8. Gallstones.

—In the section devoted to the biliary passages the accidents which may occur during gallstone disease have been summarized, and it has there been related how large ones may ulcerate through and drop into the small or even into the large intestine. Enteroliths may be thus produced, which were originally small gallstones that have lodged and grown by accretion until they have reached considerable size, or by gallstones which have suddenly entered the intestine by ulceration above, or by other material which may have collected in some sacculation or diverticulum, where it has received more or less calcareous deposit and has grown by accretion until it produces obstruction, either by occlusion or by causing the intestine to kink. Other foreign bodies may also produce obstruction. Although it has been generally held that whatever may escape through the pylorus may be evacuated from the rectum, nevertheless peculiarly shaped objects become entangled in such a way as to be checked in progress and serve as impacted bodies upon which an accumulation may take place. (See [Plate L].)

9. Peritonitis.

—While coprostasis is a feature of almost every case of acute peritonitis the obstruction referred to in this paragraph comes rather from the adhesion and fixation of bowel from outpour of lymph than from paralysis and ileus in consequence. It may be doubted whether acute peritonitis is ever idiopathic. As seen by the surgeon, at least, it has some point of origin which furnishes ample excuse for its existence. The most common cause in the male is the appendix, and in the female the appendix or the tube. At least one-half of the cases occurring in general practice originate in one or the other of these ways. Infection may also easily spread from the mesenteric nodes, beginning locally and resulting in adhesions, the disease spreading by a natural process until perhaps the whole abdomen is finally involved. While healthy bowel is ordinarily impervious to germs, when it becomes diseased germs may easily travel from its interior to its exterior and thus set up peritonitis. In this way a purely mechanical original condition may bring about a fatal septic peritonitis. It is known also that intestinal diverticula are subject to exactly the same lesions as is that one in particular which is called the appendix, and the symptoms and sequences of the diverticulitis may simulate those of an acute appendicitis. In acute appendicitis coprostasis and even apparently fatal obstruction are frequently met with. Their occurrence is to be explained not alone by toxemic paralysis (i. e., toxemic ileus), but by the actual mechanical impediments offered by loops of bowel strongly bound together around the appendix in the actual protective effort.

10. Bands.

—Bands of tissue which may cause obstruction of the bowel are neither necessarily long nor large, and one will frequently be astonished to see how trifling a tissue cord may produce intense disturbance. The bands which may be found within the abdominal cavity under these circumstances include those produced by peritoneal adhesions, where the cohering lymph has organized and at the same time stretched, such bands being found to arise from and connect with the bowels alone, to arise from the omentum from any other causes, particularly traumatic, or to occur at any point within the peritoneal cavity. They may be single or multiple. When speaking of Meckel’s diverticulum it was stated how it might be mistaken for a band extending to the region of the umbilicus, and acting as one cause of obstruction. (See [Fig. 559].) An adherent appendix or tube tightly attached at its free extremity may also act as a band, and the former is known to very frequently produce at least a mild form of intestinal obstruction, which may at any time assume acute proportions. The pedicle of an ovarian or other tumor may also, if long, by becoming twisted, include an intestinal loop and thus produce obstruction.

11. Slits and Apertures.

—The mesentery is the occasional site of fenestra which apparently are of congenital origin. Through such openings or slits a loop of bowel may easily pass and become strangulated. The same is true of the omentum. Openings in either of these structures are perhaps more frequently the result of traumatisms. Similar conditions result where omental or mesenteric surfaces have united over small areas, leaving pockets or openings in which bowel might be caught. Quite a similar condition results in so-called hernia of bowel into and through the foramen of Winslow.

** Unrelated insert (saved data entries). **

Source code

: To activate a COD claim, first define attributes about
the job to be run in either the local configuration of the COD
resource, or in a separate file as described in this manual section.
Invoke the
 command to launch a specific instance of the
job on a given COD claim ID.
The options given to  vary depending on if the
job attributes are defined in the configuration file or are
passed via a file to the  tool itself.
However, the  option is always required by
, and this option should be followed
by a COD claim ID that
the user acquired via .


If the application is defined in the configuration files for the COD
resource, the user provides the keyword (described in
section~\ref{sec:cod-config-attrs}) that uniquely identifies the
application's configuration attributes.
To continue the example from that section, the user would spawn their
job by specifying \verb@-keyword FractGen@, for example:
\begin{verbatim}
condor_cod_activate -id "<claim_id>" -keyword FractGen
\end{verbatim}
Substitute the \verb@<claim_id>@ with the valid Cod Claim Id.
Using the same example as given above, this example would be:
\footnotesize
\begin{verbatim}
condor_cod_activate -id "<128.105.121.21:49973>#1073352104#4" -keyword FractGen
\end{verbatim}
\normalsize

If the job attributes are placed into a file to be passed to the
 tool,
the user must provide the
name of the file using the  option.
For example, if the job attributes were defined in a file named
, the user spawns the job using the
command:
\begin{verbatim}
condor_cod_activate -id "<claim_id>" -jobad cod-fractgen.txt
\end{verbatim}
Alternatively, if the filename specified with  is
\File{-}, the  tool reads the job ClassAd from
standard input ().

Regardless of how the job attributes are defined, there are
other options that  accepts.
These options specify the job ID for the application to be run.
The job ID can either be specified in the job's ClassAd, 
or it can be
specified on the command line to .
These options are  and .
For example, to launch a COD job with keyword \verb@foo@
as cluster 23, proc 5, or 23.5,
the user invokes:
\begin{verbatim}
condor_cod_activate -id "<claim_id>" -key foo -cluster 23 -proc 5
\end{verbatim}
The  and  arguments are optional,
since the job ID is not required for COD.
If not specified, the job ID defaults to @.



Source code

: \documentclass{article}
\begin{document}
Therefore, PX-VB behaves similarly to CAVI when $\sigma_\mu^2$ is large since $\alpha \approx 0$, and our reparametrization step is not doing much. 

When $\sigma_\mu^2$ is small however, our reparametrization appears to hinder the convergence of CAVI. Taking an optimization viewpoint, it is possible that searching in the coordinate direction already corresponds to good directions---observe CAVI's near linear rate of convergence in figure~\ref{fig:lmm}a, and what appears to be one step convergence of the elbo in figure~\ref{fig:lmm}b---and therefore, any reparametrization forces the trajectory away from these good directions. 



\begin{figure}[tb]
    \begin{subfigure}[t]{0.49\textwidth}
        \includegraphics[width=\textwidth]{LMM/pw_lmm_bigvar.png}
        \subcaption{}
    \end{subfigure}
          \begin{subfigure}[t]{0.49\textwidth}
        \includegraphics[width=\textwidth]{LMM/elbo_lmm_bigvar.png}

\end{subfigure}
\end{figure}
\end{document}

12. Intestinal Loops and their Traction Effects.

—These causes are not perhaps independent of some of those above mentioned, yet presuppose a certain looping or abnormal festooning of intestine, with the further stretching that occurs as the result of greater loading and the final entanglement of such loops, or their adhesion, in such a way as to become completely occluded. To this result some local inflammatory process may contribute. The condition is often met in connection with pelvic disease of females. Much that may happen to a loop of bowel which has become attached to a growing tumor during its migration, as it gradually changes its shape and position, may be imagined.